Bats are amazing animals that, partly because they are nocturnal, are shrouded in mystery. Not only are these animals nocturnal, they typically find very concealed places to sleep during the day so they will be safe from predators. The combination of hiding during the day and nocturnal activity often leads people to ask, “Where do bats live?”
Bats live in locations that protect them from predators and the weather. These locations are typically caves, attics, abandoned structures or even trees. Bats typically change roost locations throughout the year and spend the winter in special caves that are ideally suited for hibernation.
Let’s look at the roosting locations of bats in more detail.
Summer Living Locations
Bats will roost in a wide array of locations as long as the basic need of protection from predators and weather are met. Bats do not make nests and instead rely upon taking advantage of whatever locations they can find.
Caves are popular homes for bats as are the abandoned mines and human made structures such as wells, attics and the underside of bridges.

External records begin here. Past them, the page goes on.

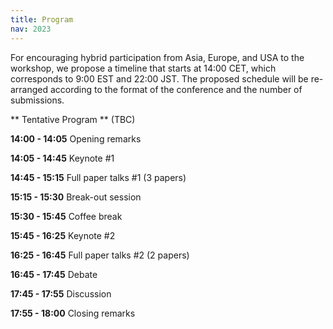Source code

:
 ```yaml
---
title: Program
nav: 2023
---
```


For encouraging hybrid participation from Asia, Europe, and USA to the workshop, we propose a timeline that starts at 14:00 CET, which corresponds to 9:00 EST and 22:00 JST. The proposed schedule will be re-arranged according to the format of the conference and the number of submissions.


** Tentative Program ** (TBC)

**14:00 - 14:05** Opening remarks

**14:05 - 14:45** Keynote #1

**14:45 - 15:15** Full paper talks #1 (3 papers)

**15:15 - 15:30** Break-out session

**15:30 - 15:45** Coffee break

**15:45 - 16:25** Keynote #2

**16:25 - 16:45** Full paper talks #2 (2 papers)

**16:45 - 17:45** Debate

**17:45 - 17:55** Discussion

**17:55 - 18:00** Closing remarks


<!--
**15:00-15:10**: Opening remarks, _coordinator: Bahar Irfan_

**15:10-15:50**: Keynote: "Personalised Human-Robot Interactions in Socially Assistive Scenarios", **Ginevra Castellano**, _chair: Hatice Gunes_

**15:50-16:20**: Paper session #1, _chair: Samuel Spaulding_

**15:50-16:00**: "Personalized Behaviour Models: A Survey Focusing on Autism Therapy Applications", **Michal Stolarz**, Alex Mitrevski, Mohammad Wasil, and Paul G. Plöger

**16:00-16:10**: "Adaptive robot-assisted autism intervention for children with ASD", Anara Sandygulova, Aida Amirova, **Zhansaule Telisheva, Aida Zhanatkyzy**, and Nazerke Rakhymbayeva

**16:10-16:25**: Break-out session, _chair: German I. Parisi_

**16:25-16:35**: Coffee break

**16:35-17:15**: Keynote: "Ex-Model Continual Learning: a New Paradigm for Distributed Robotics Intelligence", **Vincenzo Lomonaco**, _chair: Aditi Ramachandran_

**17:15-17:45**: Paper session #2, _chair: German I. Parisi_

**17:15-17:25**: "Human Influence in the Lifelong Reinforcement Learning Loop", **Thierry Jacquin**, Julien Perez, and Cécile Boulard

**17:25-17:35**: "Towards Improving Life-Long Learning Via Personalized, Reciprocal Teaching", **Mariah Schrum**, Erin Hedlund-Botti, and Matthew Gombolay

**17:35-17:45**: "A Motivational Robotic Coach for Repetitive Individual Training", **Martin K Ross**, Frank Broz, and Lynne Baillie

**17:45-18:00**: Break-out session, _chair: German I. Parisi_

**18:00-19:00**: Panel, _moderator: Bahar Irfan, chair: Samuel Spaulding_ -->
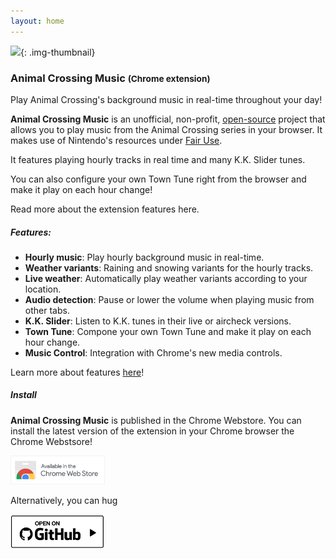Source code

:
 ```yaml
---
layout: home
---
```

![](https://github.com/PikaDude/ac-music-extension-revived/blob/master/docs/banner.png?raw=true){: .img-thumbnail}

<h3>
  Animal Crossing Music
  <small class="text-muted">(Chrome extension)</small>
</h3>

<p class="lead">
Play Animal Crossing's background music in real-time throughout your day!
</p>

**Animal Crossing Music** is an unofficial, non-profit, [open-source](https://github.com/PikaDude/ac-music-extension-revived) project that allows you to play music from the Animal Crossing series in your browser. It makes use of Nintendo's resources under [Fair Use](https://en.wikipedia.org/wiki/Fair_use).


It features playing hourly tracks in real time and many K.K. Slider tunes. 

You can also configure your own Town Tune right from the browser and make it play on each hour change!

Read more about the extension features here.

##### Features:
- **Hourly music**: Play hourly background music in real-time.
- **Weather variants**: Raining and snowing variants for the hourly tracks.
- **Live weather**: Automatically play weather variants according to your location.
- **Audio detection**: Pause or lower the volume when playing music from other tabs.
- **K.K. Slider**: Listen to K.K. tunes in their live or aircheck versions.
- **Town Tune**: Compone your own Town Tune and make it play on each hour change.
- **Music Control**: Integration with Chrome's new media controls.


Learn more about features [here](/features.html)!

##### Install
**Animal Crossing Music** is published in the Chrome Webstore. 
You can install the latest version of the extension in your Chrome browser  the Chrome Webstsore!

<a href="" ><img width="30%" class="border border-dark" src="img/badge.png"></a>

Alternatively, you can hug 

<span>
<img width="30%" src="img/gh-badge.png">
</span>



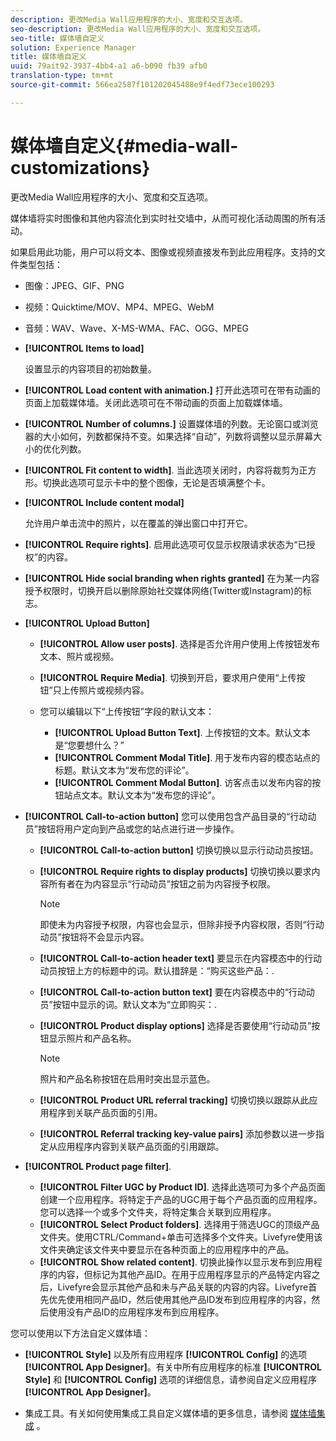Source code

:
 ```yaml
---
description: 更改Media Wall应用程序的大小、宽度和交互选项。
seo-description: 更改Media Wall应用程序的大小、宽度和交互选项。
seo-title: 媒体墙自定义
solution: Experience Manager
title: 媒体墙自定义
uuid: 79ait92-3937-4bb4-a1 a6-b090 fb39 afb0
translation-type: tm+mt
source-git-commit: 566ea2587f101202045488e9f4edf73ece100293

---
```



# 媒体墙自定义{#media-wall-customizations}

更改Media Wall应用程序的大小、宽度和交互选项。



媒体墙将实时图像和其他内容流化到实时社交墙中，从而可视化活动周围的所有活动。

如果启用此功能，用户可以将文本、图像或视频直接发布到此应用程序。支持的文件类型包括：

* 图像：JPEG、GIF、PNG
* 视频：Quicktime/MOV、MP4、MPEG、WebM
* 音频：WAV、Wave、X-MS-WMA、FAC、OGG、MPEG

* **[!UICONTROL Items to load]**

   设置显示的内容项目的初始数量。

* **[!UICONTROL Load content with animation.]** 打开此选项可在带有动画的页面上加载媒体墙。关闭此选项可在不带动画的页面上加载媒体墙。
* **[!UICONTROL Number of columns.]** 设置媒体墙的列数。无论窗口或浏览器的大小如何，列数都保持不变。如果选择“自动”，列数将调整以显示屏幕大小的优化列数。
* **[!UICONTROL Fit content to width]**. 当此选项关闭时，内容将裁剪为正方形。切换此选项可显示卡中的整个图像，无论是否填满整个卡。
* **[!UICONTROL Include content modal]**

   允许用户单击流中的照片，以在覆盖的弹出窗口中打开它。

* **[!UICONTROL Require rights]**. 启用此选项可仅显示权限请求状态为“已授权”的内容。
* **[!UICONTROL Hide social branding when rights granted]** 在为某一内容授予权限时，切换开启以删除原始社交媒体网络(Twitter或Instagram)的标志。

* **[!UICONTROL Upload Button]**

   * **[!UICONTROL Allow user posts]**. 选择是否允许用户使用上传按钮发布文本、照片或视频。
   * **[!UICONTROL Require Media]**. 切换到开启，要求用户使用“上传按钮”只上传照片或视频内容。
   * 您可以编辑以下“上传按钮”字段的默认文本：

      * **[!UICONTROL Upload Button Text]**. 上传按钮的文本。默认文本是“您要想什么？”
      * **[!UICONTROL Comment Modal Title]**. 用于发布内容的模态站点的标题。默认文本为“发布您的评论”。
      * **[!UICONTROL Comment Modal Button]**. 访客点击以发布内容的按钮站点文本。默认文本为“发布您的评论”。

* **[!UICONTROL Call-to-action button]** 您可以使用包含产品目录的“行动动员”按钮将用户定向到产品或您的站点进行进一步操作。

   * **[!UICONTROL Call-to-action button]** 切换切换以显示行动动员按钮。
   * **[!UICONTROL Require rights to display products]** 切换切换以要求内容所有者在为内容显示“行动动员”按钮之前为内容授予权限。

      >[!NOTE]
      >
      >即使未为内容授予权限，内容也会显示，但除非授予内容权限，否则“行动动员”按钮将不会显示内容。

   * **[!UICONTROL Call-to-action header text]** 要显示在内容模态中的行动动员按钮上方的标题中的词。默认措辞是：“购买这些产品：.
   * **[!UICONTROL Call-to-action button text]** 要在内容模态中的“行动动员”按钮中显示的词。默认文本为“立即购买：.
   * **[!UICONTROL Product display options]** 选择是否要使用“行动动员”按钮显示照片和产品名称。

      >[!NOTE]
      >
      >照片和产品名称按钮在启用时突出显示蓝色。

   * **[!UICONTROL Product URL referral tracking]** 切换切换以跟踪从此应用程序到关联产品页面的引用。
   * **[!UICONTROL Referral tracking key-value pairs]** 添加参数以进一步指定从应用程序内容到关联产品页面的引用跟踪。

* **[!UICONTROL Product page filter]**.
   * **[!UICONTROL Filter UGC by Product ID]**. 选择此选项可为多个产品页面创建一个应用程序。将特定于产品的UGC用于每个产品页面的应用程序。您可以选择一个或多个文件夹，将特定集合关联到应用程序。
   * **[!UICONTROL Select Product folders]**. 选择用于筛选UGC的顶级产品文件夹。使用CTRL/Command+单击可选择多个文件夹。Livefyre使用该文件夹确定该文件夹中要显示在各种页面上的应用程序中的产品。
   * **[!UICONTROL Show related content]**. 切换此操作以显示发布到应用程序的内容，但标记为其他产品ID。在用于应用程序显示的产品特定内容之后，Livefyre会显示其他产品和未与产品关联的内容的内容。Livefyre首先优先使用相同产品ID，然后使用其他产品ID发布到应用程序的内容，然后使用没有产品ID的应用程序发布到应用程序。

您可以使用以下方法自定义媒体墙：

* **[!UICONTROL Style]** 以及所有应用程序 **[!UICONTROL Config]** 的选项 **[!UICONTROL App Designer]**。有关中所有应用程序的标准 **[!UICONTROL Style]** 和 **[!UICONTROL Config]** 选项的详细信息，请参阅自定义应用程序 **[!UICONTROL App Designer]**。

* 集成工具。有关如何使用集成工具自定义媒体墙的更多信息，请参阅 [媒体墙集成](/help/implementation/c-app-integrations/c-media-wall-integration.md) 。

The group Bat Conservation International states that of the 47 species of bats that live in the United States, more than half of them live in trees. Bats will roost in dead trees beneath loose bark or inside cavities. Others types of bats roost exclusively in the foliage of living trees.
Where a bat will roost will depend heavily upon both the species of bat as well as its geographical location. Below is a list from the College of Agricultural Sciences at Pennsylvania State University that details the preferred summer roost locations by the different types of bats in Pennsylvania.
Trees, Building Exteriors
Hollow Trees, Beneath Tree Bark, Caves, Mines
Beneath Tree Bark, Rock Piles
Buildings, Hollow Trees
Almost all bat species found in the United States are insectivores and prefer to roost close to a water source such as a lake or river. The water source provides water from them to drink and also attracts their favorite food source.
Winter Living Locations
When fall comes around and it is time for bats to hibernate they become incredibly picky about where they will roost. In order for a bat to survive hibernation the environmental conditions have to be just right and the optimum conditions vary between species. For example the roost temperature for a hibernation gray bat must be between 42 to 52 degrees F while the Big Brown bat can tolerate temperatures between 32 to 41 degrees F.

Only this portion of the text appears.